Let $q = \frac{bc}{\left(s - (a + b)\right)\left(s - (a + c)\right)}$; then:
- $\vec{f_1} = (x_1, y_1) = \frac{\sqrt{q}}{2(q - 1)}\left(\vec{P_b} + \vec{P_c} - 2\vec{P_a}\right)$
- $\vec{f_2} = (x_2, y_2) = \frac{1}{2}\sqrt{\frac{q}{q - 1}}\left(\vec{P_b} - \vec{P_c}\right)$
To obtain the two half-axes $\vec{h_1}$ and $\vec{h_2}$ from these conjugate half-diameters, the answers to this question provide a straightforward method (hat tip to user
Intelligenti pauca). I use an alternative method here that yields the angle $\theta$ as well as the major and minor axis lengths, but that does not require using the singular value decomposition.
Let $\vec{f}(\phi) = \left(x(\phi), y(\phi)\right) = \vec{f_1}\cos(\phi) + \vec{f_2}\sin(\phi)$ be a parametric equation of the ellipse based on the two half-diameters. Then the major and minor half-axes of the ellipse will occur at the minimum and maximum values of $|f(\phi)|^2$. This occurs when its derivative is 0:
$$
\begin{align}
\left|f(\phi)\right|^2 &= \left(x_1\cos(\phi) + x_2\sin(\phi)\right)^2 + \left(y_1\cos(\phi) + y_2\sin(\phi)\right)^2
\\\\
\frac{d}{d\phi}\left|f(\phi)\right|^2 &= \left(2\vec{f_1}\cdot\vec{f_2}\right) \cos(2 \phi) + \left(\left|\vec{f_2}\right|^2 - \left|\vec{f_1}\right|^2\right) \sin(2 \phi) \\\\
\end{align}
$$
By setting the above derivative to 0 and solving, we obtain:
$$ \phi \in \left\{\phi_0 + k\frac{\pi}{2} \Bigm\vert k\in\mathbb{Z}\right\} \\
\phi_0 = \frac{1}{2}\arctan_2\left(2\vec{f_1}\cdot\vec{f_2},\, \left|\vec{f_1}\right|^2 - \left|\vec{f_2}\right|^2\right)$$
(Here, $\arctan_2(\vec{u}) = \arctan_2(y_u, x_u) =$ the angle between the positive x-axis and the vector $\vec{u} = (x_u, y_u)$; note that this is the same as the common atan2(y,x) formulation.)

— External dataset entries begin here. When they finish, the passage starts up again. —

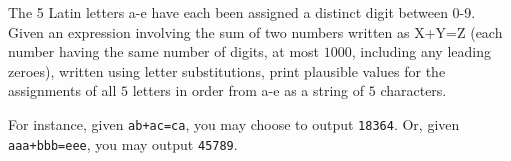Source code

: 

The 5 Latin letters a-e have each been assigned a distinct digit between 0-9.
Given an expression involving the sum of two numbers written as X+Y=Z
(each number having the same number of digits, at most $1000$, including any
leading zeroes), written using letter substitutions, print plausible values for
the assignments of all $5$ letters in order from a-e as a string of $5$ characters.

For instance, given \texttt{ab+ac=ca}, you may choose to output
\texttt{18364}. Or, given \texttt{aaa+bbb=eee}, you may output \texttt{45789}.

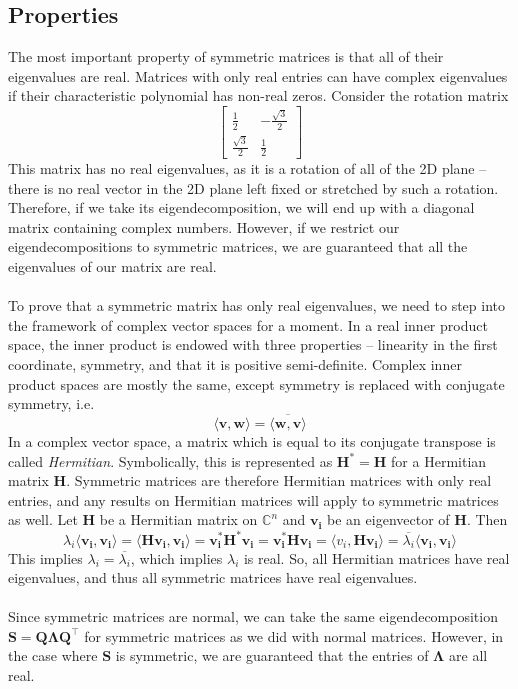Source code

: \documentclass{article}
\begin{document}
\subsection{Properties}
The most important property of symmetric matrices is that all of their eigenvalues are real. Matrices with only real entries can have complex eigenvalues if their characteristic polynomial has non-real zeros. Consider the rotation matrix $$\begin{bmatrix} \frac{1}{2} & -\frac{\sqrt{3}}{2} \\ \frac{\sqrt{3}}{2} & \frac{1}{2} \end{bmatrix}$$ This matrix has no real eigenvalues, as it is a rotation of all of the 2D plane -- there is no real vector in the 2D plane left fixed or stretched by such a rotation. Therefore, if we take its eigendecomposition, we will end up with a diagonal matrix containing complex numbers. However, if we restrict our eigendecompositions to symmetric matrices, we are guaranteed that all the eigenvalues of our matrix are real. \\\\
To prove that a symmetric matrix has only real eigenvalues, we need to step into the framework of complex vector spaces for a moment. In a real inner product space, the inner product is endowed with three properties -- linearity in the first coordinate, symmetry, and that it is positive semi-definite. Complex inner product spaces are mostly the same, except symmetry is replaced with conjugate symmetry, i.e. $$\langle \mathbf{v, w} \rangle = \overline{\langle \mathbf{w, v} \rangle}$$ In a complex vector space, a matrix which is equal to its conjugate transpose is called \textit{Hermitian}. Symbolically, this is represented as $\mathbf{H}^* = \mathbf{H}$ for a Hermitian matrix $\mathbf{H}$. Symmetric matrices are therefore Hermitian matrices with only real entries, and any results on Hermitian matrices will apply to symmetric matrices as well. Let $\mathbf{H}$ be a Hermitian matrix on $\mathbb{C}^n$ and $\mathbf{v_i}$ be an eigenvector of $\mathbf{H}$. Then $$\lambda_i\langle \mathbf{v_i, v_i} \rangle = \langle \mathbf{Hv_i, v_i} \rangle = \mathbf{v_i^*H^*v_i} = \mathbf{v_i^*Hv_i} = \langle v_i, \mathbf{Hv_i} \rangle = \overline{\lambda_i}\langle \mathbf{v_i, v_i} \rangle$$ This implies $\lambda_i = \overline{\lambda_i}$, which implies $\lambda_i$ is real. So, all Hermitian matrices have real eigenvalues, and thus all symmetric matrices have real eigenvalues. \\\\
Since symmetric matrices are normal, we can take the same eigendecomposition $\mathbf{S} = \mathbf{Q\Lambda Q^{\top}}$ for symmetric matrices as we did with normal matrices. However, in the case where $\mathbf{S}$ is symmetric, we are guaranteed that the entries of $\mathbf{\Lambda}$ are all real.
\end{document}
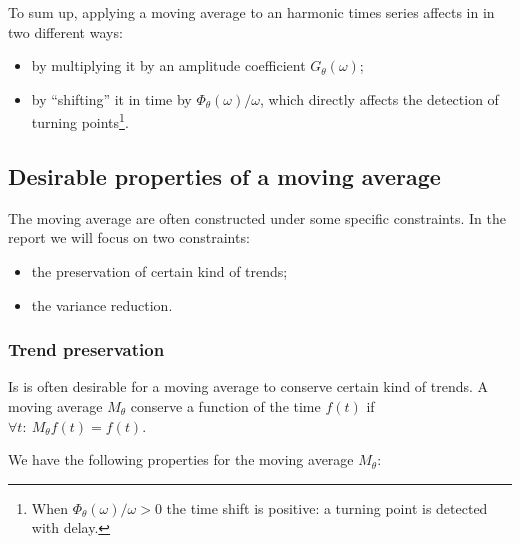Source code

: \documentclass[
  12pt,
  ,
  a4paper]{article}
\newcommand\1{\mathds{1}}
\begin{document}
To sum up, applying a moving average to an harmonic times series affects in in two different ways:

\begin{itemize}
\item
  by multiplying it by an amplitude coefficient \(G_{\theta}\left(\omega\right)\);
\item
  by ``shifting'' it in time by \(\Phi_\theta(\omega)/\omega\), which directly affects the detection of turning points\footnote{When \(\Phi_\theta(\omega)/\omega>0\) the time shift is positive: a turning point is detected with delay.}.
\end{itemize}

\hypertarget{desirable-properties-of-a-moving-average}{%
\subsection{Desirable properties of a moving average}\label{desirable-properties-of-a-moving-average}}

The moving average are often constructed under some specific constraints.
In the report we will focus on two constraints:

\begin{itemize}
\item
  the preservation of certain kind of trends;
\item
  the variance reduction.
\end{itemize}

\hypertarget{trend-preservation}{%
\subsubsection{Trend preservation}\label{trend-preservation}}

Is is often desirable for a moving average to conserve certain kind of trends.
A moving average \(M_\theta\) conserve a function of the time \(f(t)\) if \(\forall t:\:M_\theta f(t)=f(t)\).

We have the following properties for the moving average \(M_\theta\):
\end{document}
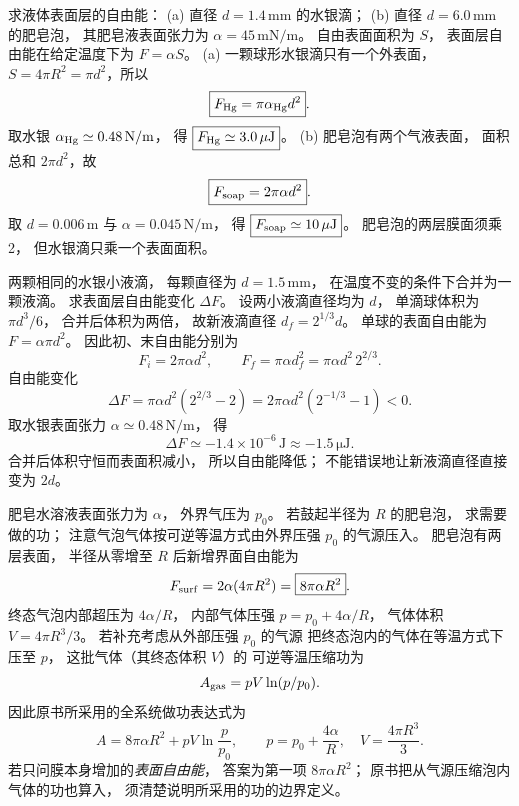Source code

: 求液体表面层的自由能：
(a) 直径 $d=1.4\,\mathrm{mm}$ 的水银滴；
(b) 直径 $d=6.0\,\mathrm{mm}$ 的肥皂泡，
其肥皂液表面张力为
$\alpha=45\,\mathrm{mN/m}$。
\exsolution
自由表面面积为 $S$，
表面层自由能在给定温度下为
$F=\alpha S$。
(a) 一颗球形水银滴只有一个外表面，
$S=4\pi R^2=\pi d^2$，所以
\[
\boxed{F_{\rm Hg}=\pi\alpha_{\rm Hg}d^2}.
\]
取水银
$\alpha_{\rm Hg}\simeq0.48\,\mathrm{N/m}$，
得
$\boxed{F_{\rm Hg}\simeq3.0\,\mathrm{\mu J}}$。
(b) 肥皂泡有两个气液表面，
面积总和 $2\pi d^2$，故
\[
\boxed{F_{\rm soap}=2\pi\alpha d^2}.
\]
取 $d=0.006\,\mathrm m$ 与
$\alpha=0.045\,\mathrm{N/m}$，
得
$\boxed{F_{\rm soap}\simeq10\,\mathrm{\mu J}}$。
\excheck 肥皂泡的两层膜面须乘2，
但水银滴只乘一个表面面积。

两颗相同的水银小液滴，
每颗直径为 $d=1.5\,\mathrm{mm}$，
在温度不变的条件下合并为一颗液滴。
求表面层自由能变化 $\Delta F$。
\exsolution
设两小液滴直径均为 $d$，
单滴球体积为
$\pi d^3/6$，
合并后体积为两倍，
故新液滴直径
$d_f=2^{1/3}d$。
单球的表面自由能为
$F=\alpha\pi d^2$。
因此初、末自由能分别为
\[
F_i=2\pi\alpha d^2,\qquad
F_f=\pi\alpha d_f^2
=\pi\alpha d^2\,2^{2/3}.
\]
自由能变化
\[
\boxed{\Delta F=\pi\alpha d^2(2^{2/3}-2)
=2\pi\alpha d^2(2^{-1/3}-1)<0}.
\]
取水银表面张力
$\alpha\simeq0.48\,\mathrm{N/m}$，
得
\[
\boxed{\Delta F\simeq-1.4\times10^{-6}\,\mathrm J
\approx-1.5\,\mathrm{\mu J}}.
\]
\excheck 合并后体积守恒而表面积减小，
所以自由能降低；
不能错误地让新液滴直径直接变为 $2d$。

肥皂水溶液表面张力为 $\alpha$，
外界气压为 $p_0$。
若鼓起半径为 $R$ 的肥皂泡，
求需要做的功；
注意气泡气体按可逆等温方式由外界压强
$p_0$ 的气源压入。
\exsolution
肥皂泡有两层表面，
半径从零增至 $R$ 后新增界面自由能为
\[
F_{\rm surf}=2\alpha(4\pi R^2)
=\boxed{8\pi\alpha R^2}.
\]
终态气泡内部超压为
$4\alpha/R$，
内部气体压强
$p=p_0+4\alpha/R$，
气体体积
$V=4\pi R^3/3$。
若补充考虑从外部压强 $p_0$ 的气源
把终态泡内的气体在等温方式下压至 $p$，
这批气体（其终态体积 $V$）的
可逆等温压缩功为
\[
A_{\rm gas}=pV\ln(p/p_0).
\]
因此原书所采用的全系统做功表达式为
\[
\boxed{A=8\pi\alpha R^2+
pV\ln\frac{p}{p_0}},\qquad
p=p_0+\frac{4\alpha}{R},\quad
V=\frac{4\pi R^3}{3}.
\]
\excheck 若只问膜本身增加的\emph{表面自由能}，
答案为第一项 $8\pi\alpha R^2$；
原书把从气源压缩泡内气体的功也算入，
须清楚说明所采用的功的边界定义。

These values of $\phi$ give us the two half-axes axes of the ellipse:
- $\vec{h_1} = \vec{f}\left(\phi_0\right)$
- $\vec{h_2} = \vec{f}\left(\phi_0 + \frac{\pi}{2}\right)$
From here,
- $\theta = \arctan_2\left(\underset{\vec{h}\in \{\vec{h_1}, \vec{h_2}\}}{\arg\max}\left(\left|\vec{h}\right|\right)\right)$,
- $\alpha = \max\left\{\left|\vec{h_1}\right|,\left|\vec{h_2}\right|\right\}$,
- $\beta = \min\left\{\left|\vec{h_1}\right|, \left|\vec{h_2}\right|\right\}$.
I obtained the formulas for $f_1$ and $f_2$ from Wikipedia's inellipse page, which does not (at time of writing) provide a derivation or reference. I have not derived these formulas myself, but for what it's worth I have tested them empirically.